Chinese Grand Prix
Fernando Alonso put the disappointment of early retirement in Malaysia to bed with a superb performance at the Chinese Grand Prix in Shanghai last weekend. It was the 31st victory of the double world champion’s career which puts him fifth, level with Nigel Mansell, in the all time winners list.
Alonso and team-mate Felipe Massa both leapfrogged Kimi Raikkonen off the grid, who started second, before passing pole-sitter and early leader Lewis Hamilton on lap five.
The race took a while to unfold, with a variety of different strategies being used, but once it settled down, Raikkonen recovered to second after his poor start and contact with the rear of Sergio Perez’s McLaren, the young Mexican was arguably being too forceful in his defence against the Fin.

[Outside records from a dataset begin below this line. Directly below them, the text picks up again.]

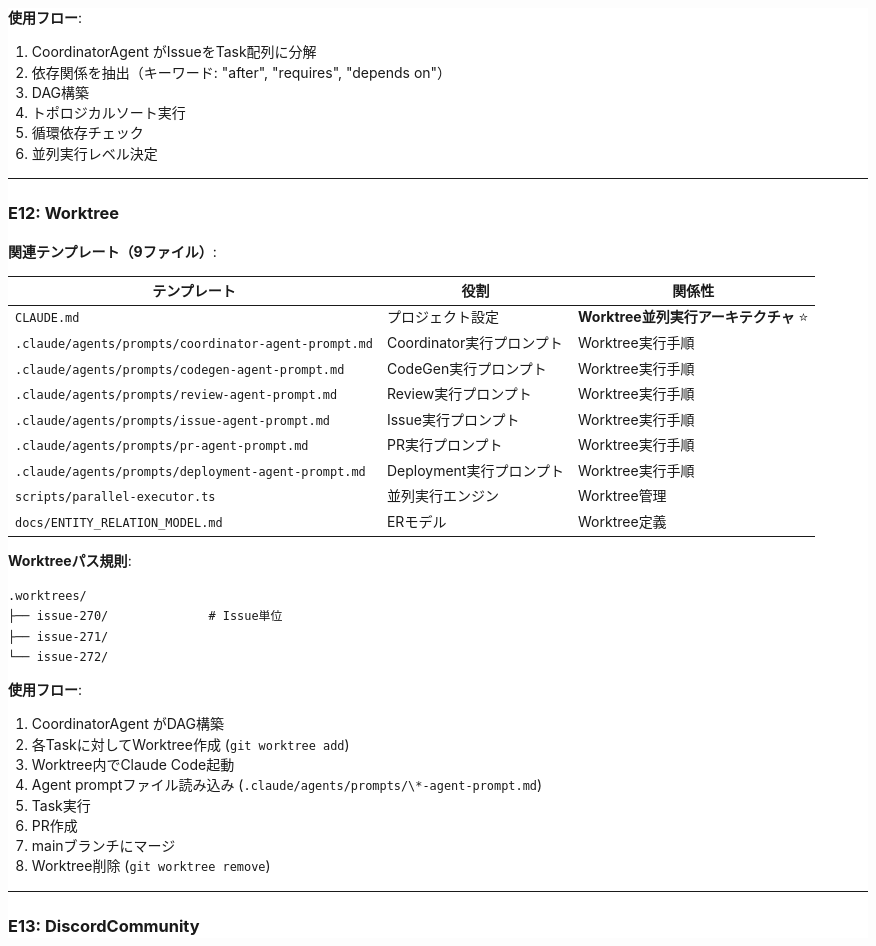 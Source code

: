 **使用フロー**:
1. CoordinatorAgent がIssueをTask配列に分解
2. 依存関係を抽出（キーワード: "after", "requires", "depends on"）
3. DAG構築
4. トポロジカルソート実行
5. 循環依存チェック
6. 並列実行レベル決定

---

### E12: Worktree

**関連テンプレート（9ファイル）**:

| テンプレート | 役割 | 関係性 |
|------------|------|--------|
| `CLAUDE.md` | プロジェクト設定 | **Worktree並列実行アーキテクチャ** ⭐ |
| `.claude/agents/prompts/coordinator-agent-prompt.md` | Coordinator実行プロンプト | Worktree実行手順 |
| `.claude/agents/prompts/codegen-agent-prompt.md` | CodeGen実行プロンプト | Worktree実行手順 |
| `.claude/agents/prompts/review-agent-prompt.md` | Review実行プロンプト | Worktree実行手順 |
| `.claude/agents/prompts/issue-agent-prompt.md` | Issue実行プロンプト | Worktree実行手順 |
| `.claude/agents/prompts/pr-agent-prompt.md` | PR実行プロンプト | Worktree実行手順 |
| `.claude/agents/prompts/deployment-agent-prompt.md` | Deployment実行プロンプト | Worktree実行手順 |
| `scripts/parallel-executor.ts` | 並列実行エンジン | Worktree管理 |
| `docs/ENTITY_RELATION_MODEL.md` | ERモデル | Worktree定義 |

**Worktreeパス規則**:
```
.worktrees/
├── issue-270/              # Issue単位
├── issue-271/
└── issue-272/
```

**使用フロー**:
1. CoordinatorAgent がDAG構築
2. 各Taskに対してWorktree作成 (`git worktree add`)
3. Worktree内でClaude Code起動
4. Agent promptファイル読み込み (`.claude/agents/prompts/\*-agent-prompt.md`)
5. Task実行
6. PR作成
7. mainブランチにマージ
8. Worktree削除 (`git worktree remove`)

---

### E13: DiscordCommunity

Hamilton completed the podium, only just managing to hold off a charging Sebastian Vettel in the Red Bull who was on fresher tyres. Vettel still leads the championship, but the lead has been trimmed to just three points over Raikkonen with Alonso a further six back.
Vettel’s team-mate Mark Webber would have hoped to have a good weekend and to move on from the drama and controversy in Malaysia, where Vettel ignored team orders to overtake Webber and win, but instead the Australian suffered a miserable weekend.
Webber started from the pit lane because of a fuel pump problem in qualifying, before colliding with Jean-Eric Vergne from the sister Torro Rosso team, something which he will receive a three place grid penalty for in Bahrain this weekend. The Australian was finally forced to retire after his right rear wheel wasn’t properly secured during his pit stop. As a result the wheel detached itself and somewhat unfortunately for the conspiracists, narrowly missed Vettel’s car.
There was drama further down the field too when the two Force India’s collided with Paul Di Resta being pushed onto the grass at turn twelve. A couple of laps later it was all over for Di Resta’s team-mate Adrian Sutil when the young rookie Estaban Gutierrez, in the Sauber, ploughed straight into the back of him, ending both their races. Gutierrez will take a five place grid penalty to Bahrain as punishment for the incident.
Elsewhere, Daniel Ricciardo had his best weekend, after qualifying seventh he was able to bring his Torro Rosso to the finish in the same position, behind Jenson Button in his McLaren, who drove a sensible race on a different strategy to those around him, and the Ferrari of Massa who faded after his strong start to cross the line sixth.
The F1 circus now heads to the Persian Gulf for the controversial Bahrain Grand Prix. There have been calls for the Grand Prix to be cancelled this year, as it was in 2011, owing to the political unrest in the country but everything is set to go ahead as planned. Let’s hope the only fireworks that take place are on the track, and not in the surrounding areas.